Aim of the task: Set down, exactly as written, the lines from the top of the data to the line that holds "advantage no smaller", and omit the pictures.

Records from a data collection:
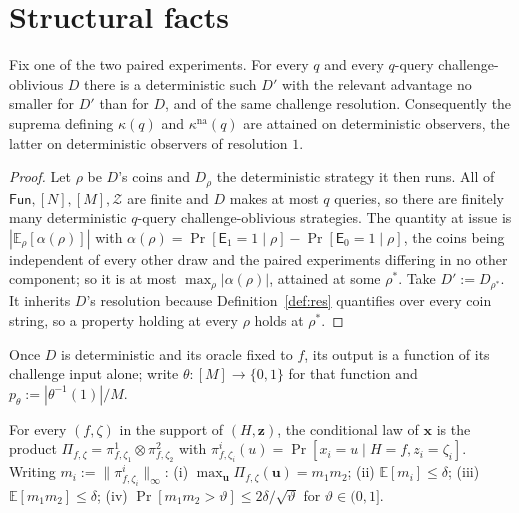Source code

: \documentclass{aicr-solution}
\newcommand{\Fun}{\mathsf{Fun}}
\newcommand{\Prob}[1]{\Pr\!\left[#1\right]}
\newcommand{\Exp}{\mathbb{E}}
\newcommand{\bits}{\{0,1\}}
\newcommand{\vx}{\mathbf{x}}
\newcommand{\vz}{\mathbf{z}}
\newcommand{\vu}{\mathbf{u}}
\newcommand{\kna}{\kappa^{\mathrm{na}}}
\begin{document}
\section{Structural facts}\label{sec:structural}

\begin{lemma}[derandomisation]\label{lem:0}
Fix one of the two paired experiments. For every $q$ and every $q$-query
challenge-oblivious $D$ there is a deterministic such $D'$ with the relevant
advantage no smaller for $D'$ than for $D$, and of the same challenge resolution.
Consequently the suprema defining $\kappa(q)$ and $\kna(q)$ are attained on
deterministic observers, the latter on deterministic observers of resolution $1$.
\end{lemma}

\begin{proof}
Let $\rho$ be $D$'s coins and $D_\rho$ the deterministic strategy it then runs. All
of $\Fun, [N], [M], \mathcal{Z}$ are finite and $D$ makes at most $q$ queries, so
there are finitely many deterministic $q$-query challenge-oblivious strategies. The
quantity at issue is $|\Exp_\rho[\alpha(\rho)]|$ with
$\alpha(\rho) = \Prob{\mathsf{E}_1 = 1 \mid \rho} - \Prob{\mathsf{E}_0 = 1 \mid \rho}$,
the coins being independent of every other draw and the paired experiments
differing in no other component; so it is at most $\max_\rho |\alpha(\rho)|$,
attained at some $\rho^{*}$. Take $D' := D_{\rho^{*}}$. It inherits $D$'s
resolution because Definition~\ref{def:res} quantifies over every coin string, so a
property holding at every $\rho$ holds at $\rho^{*}$.
\end{proof}

Once $D$ is deterministic and its oracle fixed to $f$, its output is a function of
its challenge input alone; write $\theta : [M] \to \bits$ for that function and
$p_\theta := |\theta^{-1}(1)|/M$.

\begin{lemma}\label{lem:1}
For every $(f,\zeta)$ in the support of $(H,\vz)$, the conditional law of $\vx$ is
the product $\Pi_{f,\zeta} = \pi^{1}_{f,\zeta_1} \otimes \pi^{2}_{f,\zeta_2}$ with
$\pi^{i}_{f,\zeta_i}(u) = \Prob{x_i = u \mid H = f, z_i = \zeta_i}$. Writing
$m_i := \|\pi^{i}_{f,\zeta_i}\|_\infty$:
(i) $\max_{\vu} \Pi_{f,\zeta}(\vu) = m_1m_2$;
(ii) $\Exp[m_i] \le \delta$;
(iii) $\Exp[m_1m_2] \le \delta$;
(iv) $\Prob{m_1m_2 > \vartheta} \le 2\delta/\sqrt{\vartheta}$ for
$\vartheta \in (0,1]$.
\end{lemma}
\end{document}
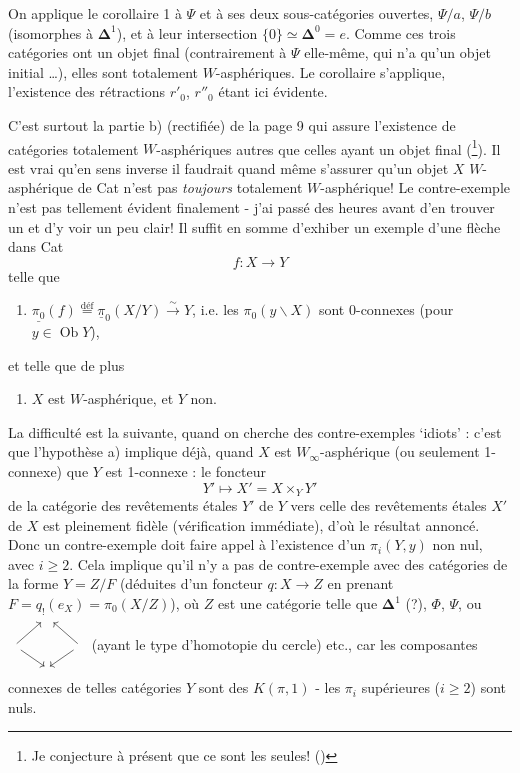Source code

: \documentclass[11pt]{article}
\newcommand{\printedpage}[1]{\marginpar{\footnotesize p.~#1}}
\newcommand{\msp}[1]{\marginpar{\footnotesize [#1]}}
\newcommand{\upi}{\underline{\pi}}
\newcommand{\Ob}{\operatorname{Ob}}
\newcommand{\bDelta}{\boldsymbol{\Delta}}
\begin{document}
On applique le corollaire 1 à $\Psi$ et à ses deux sous-catégories ouvertes, $\Psi/a$, $\Psi/b$ (isomorphes à $\bDelta^1$), et à leur intersection $\{0\} \simeq \bDelta^0 = e$. Comme ces trois catégories ont un objet final (contrairement à $\Psi$ elle-même, qui n'a qu'un objet initial \dots), elles sont totalement $W$-asphériques. Le corollaire s'applique, l'existence des rétractions $r'_0$, $r''_0$ étant ici évidente.

C'est surtout la partie b) (rectifiée) de la page 9 qui assure l'existence de catégories totalement $W$-asphériques autres que celles ayant un objet final (\footnote{Je conjecture à présent que ce sont les seules! (\footnotemark)}). Il est vrai qu'en sens inverse il faudrait quand même s'assurer qu'un objet $X$ $W$-asphérique de Cat n'est pas \textit{toujours} totalement $W$-asphérique! Le contre-exemple n'est pas tellement évident finalement -
\msp{page 101}
j'ai passé des heures avant d'en trouver un et d'y voir un peu clair! Il suffit en somme d'exhiber un exemple d'une flèche dans Cat
\[
f : X \longrightarrow Y
\]
telle que
\printedpage{71}
\begin{enumerate}[label=\alph*)]
\item $\underline{\pi_0}(f) \overset{\text{déf}}{=} \upi_0(X/Y) \xrightarrow{\ \sim\ } Y$, i.e. les $\pi_0(y\backslash X)$ sont 0-connexes (pour $y \in \Ob Y$),
\end{enumerate}

et telle que de plus

\begin{enumerate}[label=\alph*), start=2]
\item $X$ est $W$-asphérique, et $Y$ non.
\end{enumerate}

La difficulté est la suivante, quand on cherche des contre-exemples `idiots' : c'est que l'hypothèse a) implique déjà, quand $X$ est $W_\infty$-asphérique (ou seulement 1-connexe) que $Y$ est 1-connexe : le foncteur
\[
Y' \longmapsto X' = X \times_Y Y'
\]
de la catégorie des revêtements étales $Y'$ de $Y$ vers celle des revêtements étales $X'$ de $X$ est pleinement fidèle (vérification immédiate), d'où le résultat annoncé. Donc un contre-exemple doit faire appel à l'existence d'un $\pi_i(Y,y)$ non nul, avec $i \geq 2$. Cela implique
\msp{page 102}
qu'il n'y a pas de contre-exemple avec des catégories de la forme $Y = Z/F$ (déduites d'un foncteur $q : X \longrightarrow Z$ en prenant $F = q_!(e_X) = \pi_0(X/Z)$), où $Z$ est une catégorie telle que $\bDelta^1$ (?), $\Phi$, $\Psi$, ou $\begin{tikzcd}[ampersand replacement=\&, sep=small, baseline=(M.base)]
 \& {} \& \\
{} \arrow[ur] \arrow[dr] \& |[alias=M]| \phantom{x} \& {} \arrow[ul] \arrow[dl] \\
 \& {} \&
\end{tikzcd}$ (ayant le type d'homotopie du cercle) etc., car les composantes connexes de telles catégories $Y$ sont des $K(\pi,1)$ - les $\pi_i$ supérieures ($i \geq 2$) sont nuls.
\end{document}
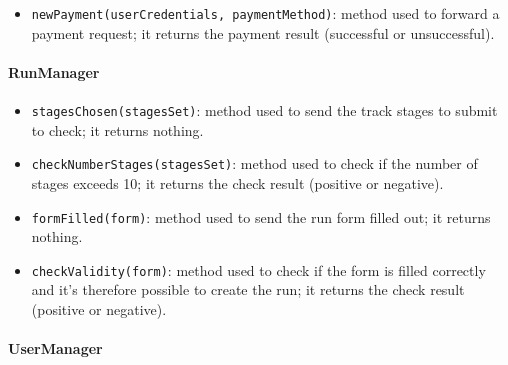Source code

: \begin{itemize}
\item[ ]\texttt{newPayment(userCredentials, paymentMethod)}: method used to forward a payment request; it returns the payment result (successful or unsuccessful).
\end{itemize}

\paragraph{RunManager}

\begin{itemize}
\item[ ]\texttt{stagesChosen(stagesSet)}: method used to send the track stages to submit to check; it returns nothing.

\item[ ]\texttt{checkNumberStages(stagesSet)}: method used to check if the number of stages exceeds 10; it returns the check result (positive or negative).

\item[ ]\texttt{formFilled(form)}: method used to send the run form filled out; it returns nothing.

\item[ ]\texttt{checkValidity(form)}: method used to check if the form is filled correctly and it's therefore possible to create the run; it returns the check result (positive or negative).
\end{itemize}

\paragraph{UserManager}

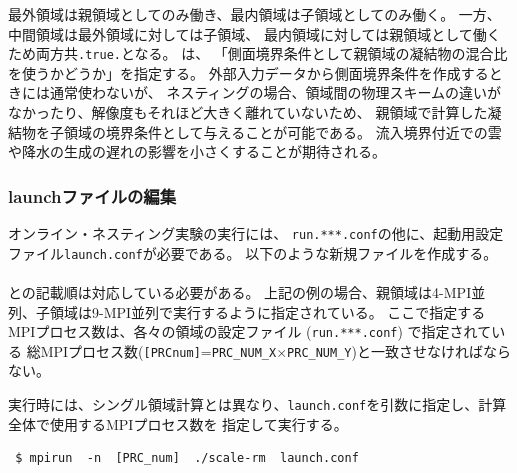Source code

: \noindent 最外領域は親領域としてのみ働き、最内領域は子領域としてのみ働く。
一方、中間領域は最外領域に対しては子領域、
最内領域に対しては親領域として働くため両方共\verb|.true.|となる。
は、
「側面境界条件として親領域の凝結物の混合比を使うかどうか」を指定する。
外部入力データから側面境界条件を作成するときには通常使わないが、
ネスティングの場合、領域間の物理スキームの違いがなかったり、解像度もそれほど大きく離れていないため、
親領域で計算した凝結物を子領域の境界条件として与えることが可能である。
流入境界付近での雲や降水の生成の遅れの影響を小さくすることが期待される。



\subsubsection{launchファイルの編集}
\label{subsubsec:launch}
オンライン・ネスティング実験の実行には、
\verb|run.***.conf|の他に、起動用設定ファイル\verb|launch.conf|が必要である。
以下のような新規ファイルを作成する。\\

\\

\noindent 
{}との記載順は対応している必要がある。
上記の例の場合、親領域は4-MPI並列、子領域は9-MPI並列で実行するように指定されている。
ここで指定するMPIプロセス数は、各々の領域の設定ファイル (\verb|run.***.conf|) で指定されている
総MPIプロセス数(\verb|[PRCnum]|=\verb|PRC_NUM_X|$\times$\verb|PRC_NUM_Y|)と一致させなければならない。

実行時には、シングル領域計算とは異なり、\verb|launch.conf|を引数に指定し、計算全体で使用するMPIプロセス数を
指定して実行する。
\begin{verbatim}
 $ mpirun  -n  [PRC_num]  ./scale-rm  launch.conf
\end{verbatim}

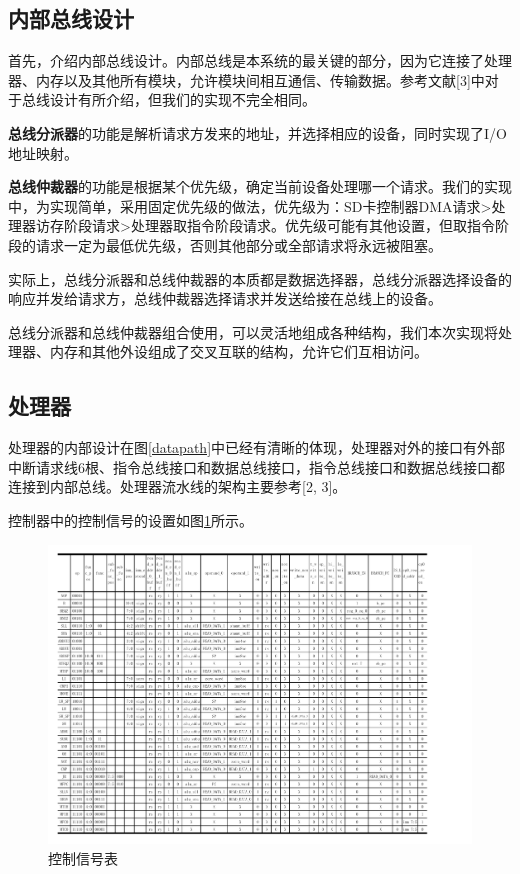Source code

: \documentclass[11pt,utf8]{report}
\begin{document}
\subsection{内部总线设计}
	\par 首先，介绍内部总线设计。内部总线是本系统的最关键的部分，因为它连接了处理器、内存以及其他所有模块，允许模块间相互通信、传输数据。参考文献[3]中对于总线设计有所介绍，但我们的实现不完全相同。
	\par \textbf{总线分派器}的功能是解析请求方发来的地址，并选择相应的设备，同时实现了I/O地址映射。
	\par \textbf{总线仲裁器}的功能是根据某个优先级，确定当前设备处理哪一个请求。我们的实现中，为实现简单，采用固定优先级的做法，优先级为：SD卡控制器DMA请求>处理器访存阶段请求>处理器取指令阶段请求。优先级可能有其他设置，但取指令阶段的请求一定为最低优先级，否则其他部分或全部请求将永远被阻塞。
	\par 实际上，总线分派器和总线仲裁器的本质都是数据选择器，总线分派器选择设备的响应并发给请求方，总线仲裁器选择请求并发送给接在总线上的设备。
	\par 总线分派器和总线仲裁器组合使用，可以灵活地组成各种结构，我们本次实现将处理器、内存和其他外设组成了交叉互联的结构，允许它们互相访问。

\subsection{处理器}
	\par 处理器的内部设计在图\ref{datapath}中已经有清晰的体现，处理器对外的接口有外部中断请求线6根、指令总线接口和数据总线接口，指令总线接口和数据总线接口都连接到内部总线。处理器流水线的架构主要参考[2, 3]。
	
	\par 控制器中的控制信号的设置如图\ref{control}所示。	
	
	\begin{center}
	\begin{figure}[h]
			\centering
			\setlength{\leftskip}{-40pt}
			\includegraphics[width=1.2\textwidth]{control.pdf}
			\caption{控制信号表}
			\label{control}
		\end{figure}
	\end{center}
\end{document}
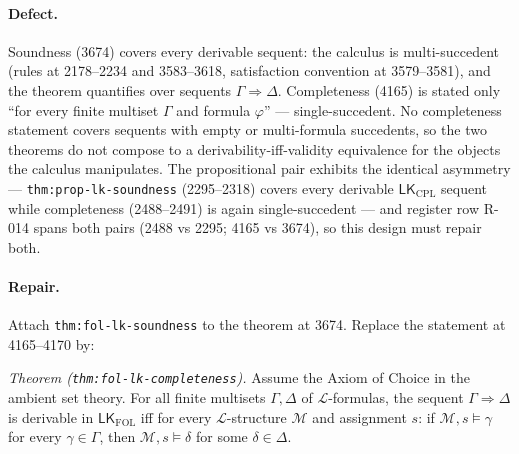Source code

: \paragraph{Defect.}
Soundness (3674) covers every derivable sequent: the calculus is
multi-succedent (rules at 2178--2234 and 3583--3618, satisfaction convention at
3579--3581), and the theorem quantifies over sequents
\(\Gamma\Rightarrow\Delta\).  Completeness (4165) is stated only ``for every
finite multiset \(\Gamma\) and formula \(\varphi\)'' --- single-succedent.  No
completeness statement covers sequents with empty or multi-formula succedents,
so the two theorems do not compose to a derivability-iff-validity equivalence
for the objects the calculus manipulates.  The propositional pair exhibits the
identical asymmetry --- \texttt{thm:prop-lk-soundness} (2295--2318) covers
every derivable \(\mathsf{LK}_{\mathrm{CPL}}\) sequent while completeness
(2488--2491) is again single-succedent --- and register row R-014 spans both
pairs (2488 vs 2295; 4165 vs 3674), so this design must repair both.

\paragraph{Repair.}
Attach \texttt{thm:fol-lk-soundness} to the theorem at 3674.  Replace the
statement at 4165--4170 by:

\emph{Theorem (\texttt{thm:fol-lk-completeness}).}  Assume the Axiom of Choice
in the ambient set theory.  For all finite multisets \(\Gamma,\Delta\) of
\(\mathcal{L}\)-formulas, the sequent \(\Gamma\Rightarrow\Delta\) is derivable
in \(\mathsf{LK}_{\mathrm{FOL}}\) iff for every \(\mathcal{L}\)-structure
\(\mathcal{M}\) and assignment \(s\): if \(\mathcal{M},s\models\gamma\) for
every \(\gamma\in\Gamma\), then \(\mathcal{M},s\models\delta\) for some
\(\delta\in\Delta\).

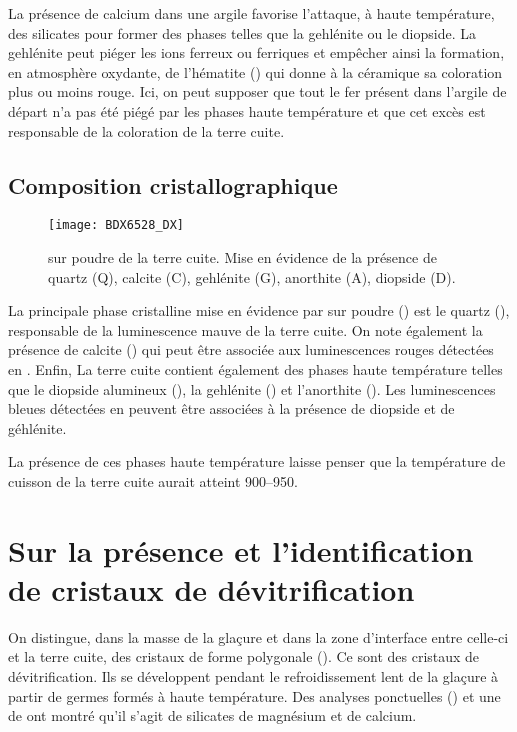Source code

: La présence de calcium dans une argile favorise l'attaque, à haute 
température, des silicates pour former des phases telles que la 
gehlénite ou le diopside. La gehlénite peut piéger les ions ferreux 
ou ferriques et empêcher ainsi la formation, en atmosphère oxydante, 
de l'hématite () qui donne à la céramique sa coloration 
plus ou moins rouge. Ici, on peut supposer que tout le fer présent 
dans l'argile de départ n'a pas été piégé par les phases haute 
température et que cet excès est responsable de la coloration de 
la terre cuite.

\subsection{Composition cristallographique}
\begin{figure}[htb]
  \texttt{[image: BDX6528\_DX]}
  \caption[\ -- \DX sur poudre de la terre cuite]
          {\legendeA 
           \DX sur poudre de la terre cuite. Mise en évidence de la présence de quartz (Q), calcite (C), gehlénite (G), anorthite (A), diopside (D).}
  \label{DRX:6528}
\end{figure}

La principale phase cristalline mise en évidence par \DX sur poudre () est le quartz (), responsable de la luminescence mauve de la terre cuite. On note également la présence de calcite () qui peut être associée aux luminescences rouges détectées en \CL. Enfin, La terre cuite contient également des phases haute température telles que le diopside alumineux (), la gehlénite () et l'anorthite (). Les luminescences bleues détectées en \CL peuvent être associées à la présence de diopside et de géhlénite.

La présence de ces phases haute température laisse penser 
que la température de cuisson de la terre cuite aurait atteint 
\SIrange[range-phrase=\ à\ ]{900}{950}{\degC}.


\section{Sur la présence et l'identification de cristaux de 
         dévitrification}

On distingue, dans la masse de la glaçure et dans la zone d'interface entre celle-ci et la terre cuite, des cristaux de forme polygonale (). Ce sont des cristaux de dévitrification. Ils se développent pendant le refroidissement lent de la glaçure à partir de germes formés à haute température. Des analyses ponctuelles () et une \carto de \RX ont montré qu'il s'agit de silicates de magnésium et de calcium.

Finished task:
Source code

: \documentclass{aicr-solution}
\newcommand{\Fun}{\mathsf{Fun}}
\newcommand{\Prob}[1]{\Pr\!\left[#1\right]}
\newcommand{\Exp}{\mathbb{E}}
\newcommand{\bits}{\{0,1\}}
\newcommand{\vx}{\mathbf{x}}
\newcommand{\vz}{\mathbf{z}}
\newcommand{\vu}{\mathbf{u}}
\newcommand{\kna}{\kappa^{\mathrm{na}}}
\begin{document}
\section{Structural facts}\label{sec:structural}

\begin{lemma}[derandomisation]\label{lem:0}
Fix one of the two paired experiments. For every $q$ and every $q$-query
challenge-oblivious $D$ there is a deterministic such $D'$ with the relevant
advantage no smaller for $D'$ than for $D$, and of the same challenge resolution.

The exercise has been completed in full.